Local Group Promoting Diversity in the Arts Explodes in Membership

Shanti Broom works in the iron studio at Penland, 2019. Photo by Sarah Hutchinson.

“It takes a lot for people to look up from their own personal lives and start thinking about their community as a whole,” says conceptual furniture artist Annie Evelyn. “For me it was the South Carolina massacre [at Charleston’s Emanuel African Methodist Episcopal Church in June 2015], on the heels of the murder of Tamir Rice, that made me think, ‘I can’t sit here and make furniture while people are dying every day from systemic racism.’”

In early 2019, she and fellow Penland artist Corey Pemberton co-founded Crafting the Future, a collective in support of BIPOC (Black, Indigenous, and People of Color) in the fields of craft, art, and design. Crafting the Future works with participants across the country and partnering organizations in Louisiana (Young Aspirations/Young Artists, known as YAYA); Kentucky (STEAM Exchange); North Carolina (Penland School of Craft); and Maine (Haystack Mountain School of Crafts). Their goal is to increase access to education and opportunity for underrepresented artists and help them develop thriving careers.

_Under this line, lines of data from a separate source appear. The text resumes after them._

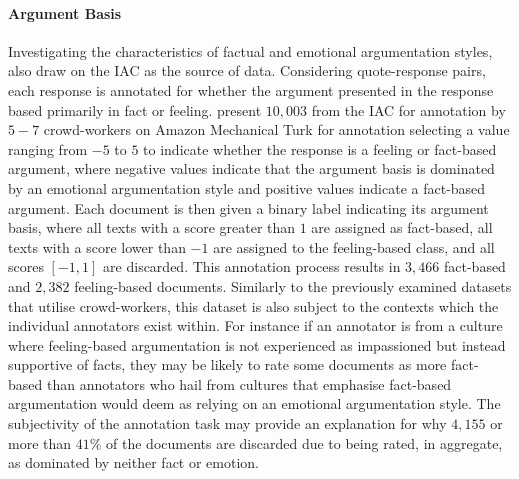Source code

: \paragraph*{Argument Basis} Investigating the characteristics of factual and emotional argumentation styles, \citet{Oraby_fact_feel:2015} also draw on the IAC as the source of data. Considering quote-response pairs, each response is annotated for whether the argument presented in the response based primarily in fact or feeling.
\citet{Oraby_fact_feel:2015} present $10,003$ from the IAC for annotation by $5-7$ crowd-workers on Amazon Mechanical Turk for annotation selecting a value ranging from $-5$ to $5$ to indicate whether the response is a feeling or fact-based argument, where negative values indicate that the argument basis is dominated by an emotional argumentation style and positive values indicate a fact-based argument.
Each document is then given a binary label indicating its argument basis, where all texts with a score greater than $1$ are assigned as fact-based, all texts with a score lower than $-1$ are assigned to the feeling-based class, and all scores $[-1, 1]$ are discarded.
This annotation process results in $3,466$ fact-based and $2,382$ feeling-based documents.
Similarly to the previously examined datasets that utilise crowd-workers, this dataset is also subject to the contexts which the individual annotators exist within. For instance if an annotator is from a culture where feeling-based argumentation is not experienced as impassioned but instead supportive of facts, they may be likely to rate some documents as more fact-based than annotators who hail from cultures that emphasise fact-based argumentation would deem as relying on an emotional argumentation style.
The subjectivity of the annotation task may provide an explanation for why $4,155$ or more than $41\%$ of the documents are discarded due to being rated, in aggregate, as dominated by neither fact or emotion.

Pemberton is a Los Angeles-based glassblower and painter whose work has been exhibited at the Contemporary Art Museum in Raleigh and at Blue Spiral 1 in Asheville. He met Evelyn at Penland — where they hatched the idea for Crafting the Future. “It was inspired by a series of impassioned conversations between Annie and myself about the lack of diversity in our field,” he says. “We thought our peers must be as disturbed about it as we were, so why not offer some sort of solution? If we were feeling helpless to affect change on an individual level, maybe we could make a bigger difference by banding together.”

Soon Crafting the Future had raised more than $8,000 to send two young New Orleans students, Tyrik Conaler and Shanti Broom, to Penland. While Conaler worked in the painting studio, Broom studied ironwork

“Penland was a beautiful experience for me,” Broom says. “In my eyes, it is this open space, almost like an oasis, where you’re not judged and you can be free from the shackles of everyday life.” She says the experience made her more fearless in her pursuit of art as a career, and she returned home with a newfound passion. She’s worked with a blacksmith in New Orleans, and during the pandemic has been painting larger works on canvas and embroidering clothing, with the goal of launching an online business. “I was recently able to rent a studio with my partner,” Broom reports, “and we are about to build and furnish the studio of our dreams.”

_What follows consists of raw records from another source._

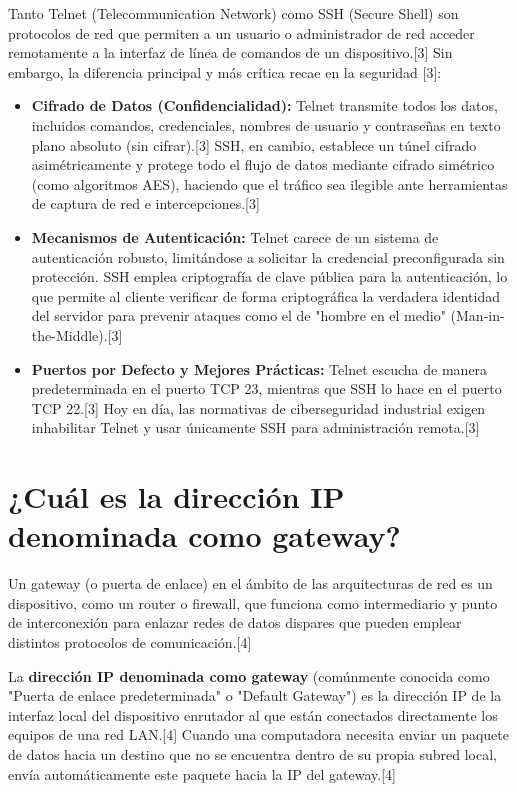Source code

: \documentclass[a4paper,12pt]{article}
\begin{document}
Tanto Telnet (Telecommunication Network) como SSH (Secure Shell) son protocolos de red que permiten a un usuario o administrador de red acceder remotamente a la interfaz de línea de comandos de un dispositivo.[3] Sin embargo, la diferencia principal y más crítica recae en la seguridad [3]:

\begin{itemize}
    \item \textbf{Cifrado de Datos (Confidencialidad):} Telnet transmite todos los datos, incluidos comandos, credenciales, nombres de usuario y contraseñas en texto plano absoluto (sin cifrar).[3] SSH, en cambio, establece un túnel cifrado asimétricamente y protege todo el flujo de datos mediante cifrado simétrico (como algoritmos AES), haciendo que el tráfico sea ilegible ante herramientas de captura de red e intercepciones.[3]
    \item \textbf{Mecanismos de Autenticación:} Telnet carece de un sistema de autenticación robusto, limitándose a solicitar la credencial preconfigurada sin protección. SSH emplea criptografía de clave pública para la autenticación, lo que permite al cliente verificar de forma criptográfica la verdadera identidad del servidor para prevenir ataques como el de "hombre en el medio" (Man-in-the-Middle).[3]
    \item \textbf{Puertos por Defecto y Mejores Prácticas:} Telnet escucha de manera predeterminada en el puerto TCP 23, mientras que SSH lo hace en el puerto TCP 22.[3] Hoy en día, las normativas de ciberseguridad industrial exigen inhabilitar Telnet y usar únicamente SSH para administración remota.[3]
\end{itemize}


\newpage
\section{¿Cuál es la dirección IP denominada como gateway?}

Un gateway (o puerta de enlace) en el ámbito de las arquitecturas de red es un dispositivo, como un router o firewall, que funciona como intermediario y punto de interconexión para enlazar redes de datos dispares que pueden emplear distintos protocolos de comunicación.[4]

La \textbf{dirección IP denominada como gateway} (comúnmente conocida como "Puerta de enlace predeterminada" o "Default Gateway") es la dirección IP de la interfaz local del dispositivo enrutador al que están conectados directamente los equipos de una red LAN.[4] Cuando una computadora necesita enviar un paquete de datos hacia un destino que no se encuentra dentro de su propia subred local, envía automáticamente este paquete hacia la IP del gateway.[4] 
\end{document}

Despite the challenges of COVID-19, a growing number of artists have banded together to fundraise for more student scholarships like the one that helped Broom move closer to her goals. “One of the most surprising things to me,” Pemberton says, “has been the financial support we are receiving from our peers.” The membership page went live this past February, and in the next three months culled around 50 members and raised $2,000. Then, following the killing of George Floyd in late May and the ensuing protests and “raised awareness of racial injustice,” says Evelyn, membership ballooned to more than 1,200.

“We raised over $100,000 in a month, from donations and art raffles,” says Pemberton. “That blows my mind.”